The FT highlights a bit of Indian Bicycle Marketing...

From today's FT editorial:

This week, Andrew Lansley, the Conservative party’s health spokesman, broke a political taboo; he said something relevant about the coming fiscal crunch. He explained that the Tories intend to protect the NHS and aid budgets in 2011-14, but, to pay for this commitment, will require 10 per cent cuts in other departments’ budgets. Mr Lansley’s analysis was cogent. The response was not.

Gordon Brown, still the UK prime minister, reacted with metronomic predictability. He robotically repeated his tiredest line of attack: "This is the day when they showed that the choice is between investment under Labour and massive cuts under the Conservative party."

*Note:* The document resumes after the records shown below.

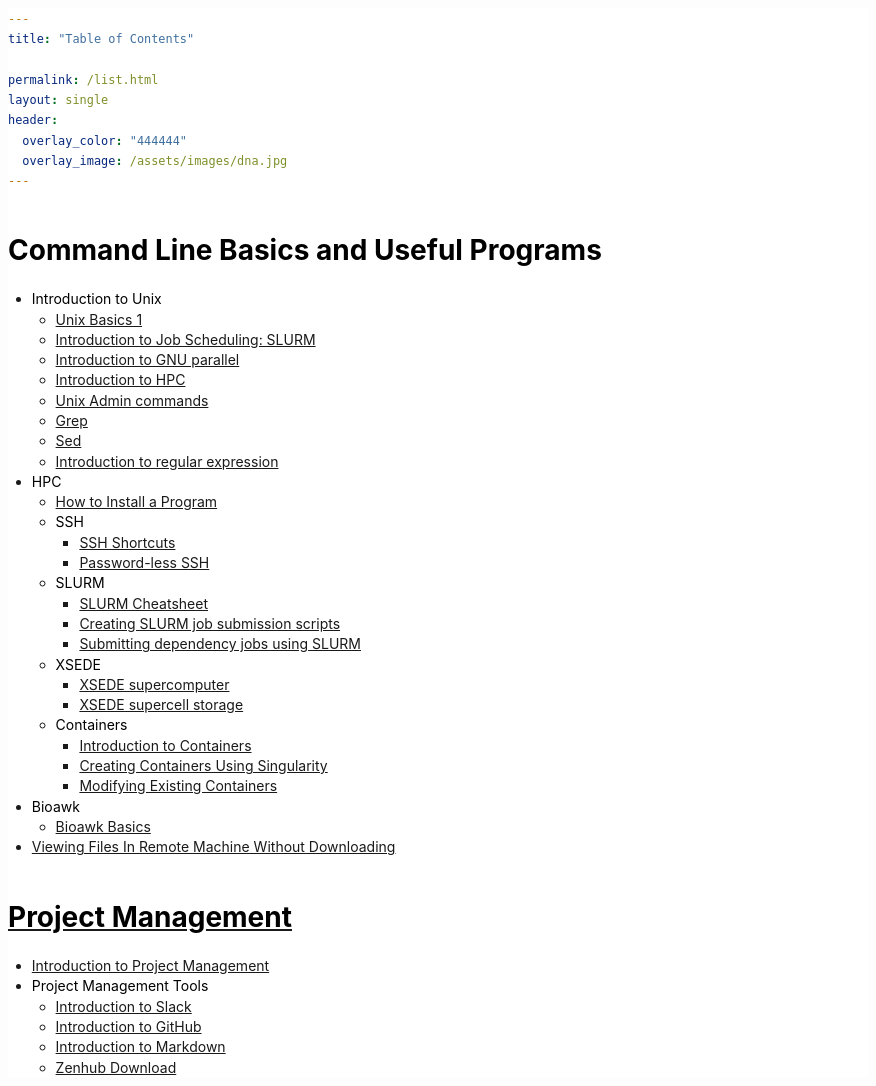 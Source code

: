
```yaml
---
title: "Table of Contents"

permalink: /list.html
layout: single
header:
  overlay_color: "444444"
  overlay_image: /assets/images/dna.jpg
---
```


# <span style="color:black">Command Line Basics and Useful Programs</span>
* <span style="color:black">Introduction to Unix</span>
  * [Unix Basics 1](../Appendix/Unix/unix-basics-1.md)  
  * [Introduction to Job Scheduling: SLURM](../Appendix/Unix/01_slurm-basics.md)
  * [Introduction to GNU parallel](../Appendix/GNUparallel/GNU_parallel_examples.md)
  * [Introduction to HPC](../Appendix/Unix/unix-basics-6HPC.md)
  * [Unix Admin commands](../Appendix/Unix/unix-basics-2admin.md)
  * [Grep](../Appendix/Unix/unix-basics-3grep.md)
  * [Sed](../Appendix/Unix/unix-basics-4sed.md)
  * [Introduction to regular expression](../introduction/introduction-to-regular-expressions.md)
* <span style="color:black">HPC</span>
  * [How to Install a Program](../Appendix/HPC/guide-for-installing-various-types-of-programs-in-linux.md)
  * <span style="color:black">SSH</span>
    * [SSH Shortcuts](../Appendix/HPC/ssh-shortcuts.md)
    * [Password-less SSH](../Appendix/HPC/password-less-ssh-login.md)
  * <span style="color:black">SLURM</span>
    * [SLURM Cheatsheet](../Appendix/HPC/SLURM/slurm-cheatsheat.md)
    * [Creating SLURM job submission scripts](../Appendix/HPC/SLURM/creating-slurm-job-submission-scripts-for-condo.md)
    * [Submitting dependency jobs using SLURM](../Appendix/HPC/SLURM/submitting-dependency-jobs-using-slurm.md)
  * <span style="color:black">XSEDE</span>
      * [XSEDE supercomputer](../Appendix/HPC/xsede/xsede.md)
      * [XSEDE supercell storage](../Appendix/HPC/xsede/using-psc-supercell-storage-for-bridges-and-greenfield.md)
  * <span style="color:black">Containers</span>
      * [Introduction to Containers](../Appendix/HPC/Containers/Intro_Singularity.md)
      * [Creating Containers Using Singularity](../Appendix/HPC/Containers/creatingContainers.md)
      * [Modifying Existing Containers](../Appendix/HPC/Containers/modifyingExistingContainers.md)
* <span style="color:black">Bioawk</span>
  * [Bioawk Basics](../Appendix/Unix/bioawk-basics.md)
* <span style="color:black">[Viewing Files In Remote Machine Without Downloading](../Appendix/HPC/viewing-files-in-remote-machine-without-downloading-locally.md)</span>

# [<span style="color:black">Project Management</span>](https://isugenomics.github.io/bioinformatics-workbook/projectManagement/projectManagement_index)
  * [Introduction to Project Management](https://isugenomics.github.io/bioinformatics-workbook/projectManagement/Intro_projectManagement)
  * <span style="color:black">Project Management Tools</span>
    * [Introduction to Slack](../Appendix/slack.md)
    * [Introduction to GitHub](../Appendix/github/introgithub.md)
    * [Introduction to Markdown](../Appendix/Markdown.md)
    * [Zenhub Download](https://www.zenhub.com/extension)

This assault is dishonest.

Mr Lansley’s arithmetic was based on the assumption that both parties would spend the same amount in total. If the Tories are planning any "cuts", it is only because they are copying the government’s fiscal plans. Once inflation, debt service and unemployment spending is stripped out, Mr Brown intends a 7 per cent fall in real spending over the period.

Indeed, Andy Burnham, the Tiggerish new health secretary, suggested that NHS spending would also be shielded by a Labour government, implying that the two parties are actually proposing exactly the same spending plans.

Rather than highlighting real differences, the government is trying to draw dividing lines between the parties by exploiting the ambiguity in its own fiscal proposals. The prime minister fought for years to establish Labour as the party of fiscal discipline while he spent furiously. Now Mr Brown is frantically pretending to be profligate, when, in truth, he has been stuck with prudence.


So there we have it, Nulabour, Blulabour in a nutshell. It's all about presentation - the substance is the same.